Sure. So I think that -- and this bill has been out for a week and it hasn't passed yet, so I don't want to count my chickens before we -- anyway, I think the bill -- I mean it outlines about $370 billion in government spending in energy security and climate programs over the next 10 years. And that spans a variety of renewable energy-type efforts and programs and tax incentives of wind, solar, geothermal, battery and other clean energy type activities. And so I think the -- and as we've talked about quite a bit, I mean, we have a broad way of capabilities across energy efficiency, distributed energy, electric vehicles, mitigation, adaptation. And so I think there will be potentially a material opportunity for us here, leveraging the expertise we have across energy and climate and resilience.
But it's far too early for me to provide, kind of, more specificity to that. I think we were -- we're obviously quite pleased to see the bill return and our -- follow that quite closely. And I'm sure we'll have more to say on that front in the future.
Yes. That make sense. Thanks for taking the questions guys.
Thank you.
[Operator Instructions] Our next question comes from Marc Riddick with Sidoti. Your line is now open.
Hi, good evening everyone. So a lot of my questions have been answered, but I did want to touch a little bit on maybe what you're seeing and what you're expecting as far as adding of talent organically. Certainly, you've been active on the acquisition side of things. Maybe if you could touch a little bit about what your expectations are, maybe for the remainder of the year for opportunities, as well as availability and maybe some key areas that you'd like to add to?
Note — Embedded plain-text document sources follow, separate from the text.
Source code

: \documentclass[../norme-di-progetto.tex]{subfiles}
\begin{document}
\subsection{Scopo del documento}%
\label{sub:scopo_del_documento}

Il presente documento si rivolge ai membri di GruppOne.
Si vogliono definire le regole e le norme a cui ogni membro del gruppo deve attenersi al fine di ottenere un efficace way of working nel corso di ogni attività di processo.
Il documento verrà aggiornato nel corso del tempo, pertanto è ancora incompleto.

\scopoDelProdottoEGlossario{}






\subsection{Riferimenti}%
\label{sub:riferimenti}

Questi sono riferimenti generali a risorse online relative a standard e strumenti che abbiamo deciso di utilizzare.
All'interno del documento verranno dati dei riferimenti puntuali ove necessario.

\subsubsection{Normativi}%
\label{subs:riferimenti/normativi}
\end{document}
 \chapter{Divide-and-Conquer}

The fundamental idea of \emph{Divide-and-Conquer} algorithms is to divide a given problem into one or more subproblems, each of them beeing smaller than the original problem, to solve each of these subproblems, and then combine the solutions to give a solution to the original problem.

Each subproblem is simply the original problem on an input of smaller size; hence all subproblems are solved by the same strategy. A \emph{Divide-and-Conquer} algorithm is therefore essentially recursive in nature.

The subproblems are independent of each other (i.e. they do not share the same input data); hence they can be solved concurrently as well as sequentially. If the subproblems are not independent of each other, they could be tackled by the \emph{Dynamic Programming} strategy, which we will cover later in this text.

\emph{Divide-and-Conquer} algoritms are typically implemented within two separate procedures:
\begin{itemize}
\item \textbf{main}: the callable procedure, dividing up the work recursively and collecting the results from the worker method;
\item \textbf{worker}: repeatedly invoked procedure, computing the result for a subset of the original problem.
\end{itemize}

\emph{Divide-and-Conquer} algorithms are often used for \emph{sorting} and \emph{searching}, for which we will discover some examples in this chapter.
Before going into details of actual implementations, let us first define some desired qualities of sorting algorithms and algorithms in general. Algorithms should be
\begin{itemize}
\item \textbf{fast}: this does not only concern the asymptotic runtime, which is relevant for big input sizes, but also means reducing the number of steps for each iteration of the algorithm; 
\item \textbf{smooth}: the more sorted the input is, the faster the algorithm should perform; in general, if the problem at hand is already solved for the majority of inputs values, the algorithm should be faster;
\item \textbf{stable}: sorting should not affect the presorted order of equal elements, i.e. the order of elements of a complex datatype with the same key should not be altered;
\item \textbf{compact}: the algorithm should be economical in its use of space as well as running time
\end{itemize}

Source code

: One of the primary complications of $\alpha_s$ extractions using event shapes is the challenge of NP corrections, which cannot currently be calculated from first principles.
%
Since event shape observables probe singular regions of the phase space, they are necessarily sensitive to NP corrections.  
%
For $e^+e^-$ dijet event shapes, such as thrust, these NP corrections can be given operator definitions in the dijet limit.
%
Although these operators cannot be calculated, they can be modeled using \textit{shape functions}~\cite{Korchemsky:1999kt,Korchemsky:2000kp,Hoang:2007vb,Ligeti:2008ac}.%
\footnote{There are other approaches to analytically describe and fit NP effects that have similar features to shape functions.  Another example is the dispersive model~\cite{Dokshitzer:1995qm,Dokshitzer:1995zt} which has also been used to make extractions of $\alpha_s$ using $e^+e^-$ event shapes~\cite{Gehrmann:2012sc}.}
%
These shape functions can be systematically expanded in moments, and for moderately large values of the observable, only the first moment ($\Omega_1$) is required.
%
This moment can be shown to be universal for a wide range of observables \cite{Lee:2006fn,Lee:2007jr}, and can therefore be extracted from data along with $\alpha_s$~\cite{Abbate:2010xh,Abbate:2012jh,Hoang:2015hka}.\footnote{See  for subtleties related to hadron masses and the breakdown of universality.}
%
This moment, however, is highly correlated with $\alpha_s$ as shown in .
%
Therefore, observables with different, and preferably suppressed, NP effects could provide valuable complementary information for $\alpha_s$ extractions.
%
Sure. So I mean I think as we've talked about it high level, I mean I think our organic growth expectations remain high single-digit organic growth for the year. And obviously, as a consulting professional services firm, it's -- we need to have the headcount to support that growth. And so generally, I would think that if we're in the high single digit 7% range, we're going to have to add -- our headcount will have to go up 6.5%. We always try to get a little leverage from our existing staff. And so in the first half of the year, I think our headcount is -- it's up about for 4%, 4.5% -- 4.5% to 5%. And so I think we continue to add headcount. As we've talked about in the past, we're certainly investing, significantly recruiting and doing everything we can to retain our staff. The growth is in -- again, as we've talked about, 70% of our revenues are in our high growth
markets, I think that's where most of the focus is on the recruiting front in terms of the markets.
Right. And then as far as pricing and your commentary about maybe shipping some of the -- some of the plans for maybe by a couple of quarters or so, does that also take into account the -- I would imagine it takes into account availability of talent. But are there any particular areas where that might be a little more difficult currently than maybe what you were expecting at the beginning of the year? Or has that changed much compared to what your expectations were?
No, I don't think we've seen any change in our expectations there. I mean I think the talent market remains as it has been for the last several quarters. It's a challenging market, particularly in parts of the business where high growth -- and there's a strong demand for talent plus IT modernization and energy and climate and in those types of areas, cyber. But I mean, generally, again, I would say that we've generally been able to add the headcount we need. We are investing in some of the recruiting. And -- but it is challenging and highly competitive environment right now.
Okay. Great. Thank you very much.
Thank you marc.
We have no further questions at this time. I would now like to turn the conference back to management for closing remarks.
Thank you for participating in today's call. We appreciate your participation, and look forward to seeing you at upcoming investor events. Thank you.
Thank you, ladies and ladies and gentlemen. This concludes the conference. Thank you for participating. You may now disconnect.